Hace pocos días y por WhatsApp me contactó quien dijo llamarse Rodrigo Henao, compañero de pupitre del Colegio Mayor de Nuestra Señora del Pilar. Me emocionó mucho saber de este viejo condiscípulo con quien compartimos los dos últimos años del bachillerato clásico superior.

Sabía que estaba viviendo en los Usas y que la prosperidad no había dejado de perseguirle de manera implacable e impecable, desde cuando se fue hace una buena cantidad de años.

Rodrigo -o quien dijo ser él- y luego de preguntarme por mi vida y milagros y viceversa, me solicitó que le recibiera un paquete que le iba a llegar aquí a Cali, mientras el retornaba a esta ciudad.

Un tanto extrañado le saqué el cuerpo a semejante propuesta, pese a que me acosó con el tema, enviándome mensajes durante casi una semana en la que le repetí que yo vivía fuera de Cali y que tenía la agencia cerrada motivo cuarentena.

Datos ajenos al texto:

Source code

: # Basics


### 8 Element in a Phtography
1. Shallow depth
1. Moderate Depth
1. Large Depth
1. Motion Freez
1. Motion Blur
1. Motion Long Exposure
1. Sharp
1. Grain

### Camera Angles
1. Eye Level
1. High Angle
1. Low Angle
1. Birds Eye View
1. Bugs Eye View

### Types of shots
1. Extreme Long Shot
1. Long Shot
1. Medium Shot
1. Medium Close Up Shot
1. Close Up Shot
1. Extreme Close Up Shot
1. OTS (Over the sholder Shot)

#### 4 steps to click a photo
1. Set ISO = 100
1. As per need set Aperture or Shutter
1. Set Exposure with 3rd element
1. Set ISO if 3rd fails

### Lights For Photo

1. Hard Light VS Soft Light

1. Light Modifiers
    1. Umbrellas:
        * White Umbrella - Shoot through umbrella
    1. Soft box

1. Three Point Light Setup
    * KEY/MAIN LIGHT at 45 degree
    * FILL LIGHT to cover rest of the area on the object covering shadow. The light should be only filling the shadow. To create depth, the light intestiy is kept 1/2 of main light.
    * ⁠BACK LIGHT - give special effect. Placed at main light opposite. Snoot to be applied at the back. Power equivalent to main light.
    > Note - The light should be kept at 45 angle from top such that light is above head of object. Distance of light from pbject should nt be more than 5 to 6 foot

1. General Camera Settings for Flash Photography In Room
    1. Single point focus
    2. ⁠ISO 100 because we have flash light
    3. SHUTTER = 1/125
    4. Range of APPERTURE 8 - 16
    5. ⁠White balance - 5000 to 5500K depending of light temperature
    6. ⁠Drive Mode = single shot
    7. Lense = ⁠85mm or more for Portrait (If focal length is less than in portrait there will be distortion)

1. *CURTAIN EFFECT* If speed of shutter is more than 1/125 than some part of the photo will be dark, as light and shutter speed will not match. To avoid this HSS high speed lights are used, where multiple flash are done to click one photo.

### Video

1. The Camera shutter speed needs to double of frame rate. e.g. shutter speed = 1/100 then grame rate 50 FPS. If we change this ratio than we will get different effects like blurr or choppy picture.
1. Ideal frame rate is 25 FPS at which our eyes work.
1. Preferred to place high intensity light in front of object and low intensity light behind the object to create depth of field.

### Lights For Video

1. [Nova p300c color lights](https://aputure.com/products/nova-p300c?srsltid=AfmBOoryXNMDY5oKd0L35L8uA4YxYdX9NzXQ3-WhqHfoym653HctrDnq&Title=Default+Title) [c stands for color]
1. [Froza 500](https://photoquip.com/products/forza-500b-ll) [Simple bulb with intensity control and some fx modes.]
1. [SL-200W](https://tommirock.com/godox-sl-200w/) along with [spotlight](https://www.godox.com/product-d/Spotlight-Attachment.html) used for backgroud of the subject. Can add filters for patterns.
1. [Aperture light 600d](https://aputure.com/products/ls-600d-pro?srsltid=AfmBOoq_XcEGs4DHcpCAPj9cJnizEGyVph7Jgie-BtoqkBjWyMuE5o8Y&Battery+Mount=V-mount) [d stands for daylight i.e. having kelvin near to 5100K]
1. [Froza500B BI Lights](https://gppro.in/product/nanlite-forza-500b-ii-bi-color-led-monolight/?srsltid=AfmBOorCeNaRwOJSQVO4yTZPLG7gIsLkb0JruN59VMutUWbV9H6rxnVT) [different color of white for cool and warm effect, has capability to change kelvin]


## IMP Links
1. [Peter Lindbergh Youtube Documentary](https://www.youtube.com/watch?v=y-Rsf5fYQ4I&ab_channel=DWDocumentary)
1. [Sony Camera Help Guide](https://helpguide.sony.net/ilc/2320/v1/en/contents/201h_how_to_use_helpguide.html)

No obstante mi negativa, procedió a pedirme que le facilitara cinco millones que le hacían falta para que le entregaran el pedido, lo cual me pareció que pasaba de castaño a oscuro: ¿Henao pidiendo 5 pinches millones a un amigo al que no veía hacía años? Lo anterior, sumado a que no le entraban mis llamadas por el pésimo servicio (!) me encendió las alarmas de la incredulidad y empecé a pensar que estaba siendo víctima de un intento de estafa.

Ello lo corroboré cuando le conté a otro amigo mutuo de la situación y quien de inmediato desenmascaró al maldito estafador, que al verse descubierto desconectó el celular siendo imposible su localización.

El segundo caso me ocurrió el pasado fin de semana. Y esta vez el amigo fue Rodrigo González Caicedo -o quien escogió suplantarlo-. De nuevo y por WhatsApp me abordó y me saludó con la cordialidad propia de este personaje de los toros y otros ruedos. Pero como al burro no lo capan dos veces, de entradita supe de qué se trataba y le seguí la corriente.

Sucede que el segundo Rodrigo de este cuento estaba en Dubái y necesitaba que le recibiera el mismo paquete que también me iba a hacer llegar el primer Rodrigo, al punto que me pidió mi nombre completo, mi cédula y mi dirección a lo cual accedí cambiando mi apellido, el número de mi cédula y la dirección.

Lo curioso es que el estafador fantasma se pilló el cambiazo y no ha vuelto a aparecer hasta hoy lunes a las 5:15 de la tarde en que estoy perpetrando esta columna. Huelga decir que el verdadero Rodrigo González Caicedo lo localicé azotando las calles en Popayán y no en Dubái y ha puesto en alerta a las autoridades.

En su desespero el timador, víctima de mi mamagallismo, comenzó en sus correos a mostrar el cobre, cometiendo unos errores ortográficos de mayor cuantía e ignoro si volverá a escribirme, porque debe sospechar que le tenemos pisada la cuerda.

Como sé que esta modalidad está pululando, espero que esta voz de alerta sirva para que no caigan en las trampas que le están tendiendo a las personas con amigos y parientes en el exterior, a las que les hacen consignar gruesas o flacas sumas de dinero, confiados en que como dice el programa de Caracol, ‘también caerás’.